The story is about four humanoid “bugs” in Tranquility Forest, “the last of the British colonies,” who are happy to spend their days singing and helping anybody who needs them, and who are pestered by a remarkably weird and selfish woman who lives in a jukebox. Her name is Benita Bizarre, and she thinks that she’s a singer, and she knows that she needs a backing band.

It was a little mean of Martha Raye to steal the show from her co-stars every single week, but she really couldn’t help it. Cast as the Bugaloos were two young musicians who really could not act – John McIndoe and John Philpott – and two young actors who were fresh out of stage school – Wayne Laryea and Caroline Ellis – and, as attractive and engaging as they all are, they’re nevertheless pine straw in front of Martha Raye’s hurricane.

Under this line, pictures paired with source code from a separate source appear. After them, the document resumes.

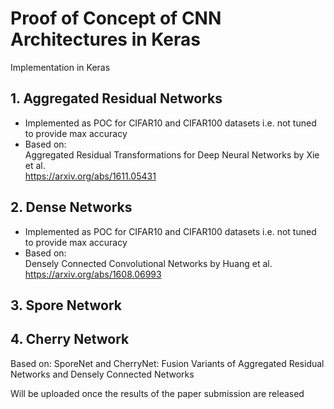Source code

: # Proof of Concept of CNN Architectures in Keras

Implementation in Keras 

## 1. Aggregated Residual Networks
- Implemented as POC for CIFAR10 and CIFAR100 datasets i.e. not tuned to provide max accuracy  
- Based on:  
Aggregated Residual Transformations for Deep Neural Networks by Xie et al.  
https://arxiv.org/abs/1611.05431

## 2. Dense Networks  
- Implemented as POC for CIFAR10 and CIFAR100 datasets i.e. not tuned to provide max accuracy  
- Based on:  
Densely Connected Convolutional Networks by Huang et al.  
https://arxiv.org/abs/1608.06993  

## 3. Spore Network
## 4. Cherry Network  
  
Based on:
SporeNet and CherryNet: Fusion Variants of Aggregated Residual Networks and Densely Connected Networks  
  
Will be uploaded once the results of the paper submission are released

Each episode of the series featured at least one new song. Most of these were written by Hal Yoergler, although Charles Fox and Norman Gimbel did the theme tune, and Fox wrote at least one more tune for the show. This time out, the song was Yoergler’s absolutely charming “Senses of Our World.” Benita’s song, which recurs in multiple episodes because she refuses to admit that it is a turkey, is apparently called “Supersonic Sneakers.” I’m not sure who gets blamed for writing that thing. Every performance is hilarious: a fabulous actress deliberately making hash of an execrably stupid tune.

It’s interesting to compare how this program was made against Pufnstuf, which was a single-camera film production. This was videotaped, allowing the director, Tony Charmoli, to use chromakey for the first time on a Krofft show, filling the windows of Benita’s penthouse with a pulsating psychedelic pattern. They also shot an entire season’s worth of material on each set before moving on to the next one. This leads to oddball little continuity mistakes throughout the series, like in this episode IQ sneers at Benita’s singing before he has actually heard her sing. The result is something that was made for much less money than Pufntsuf was. It still cost more than NBC was paying the Kroffts, though!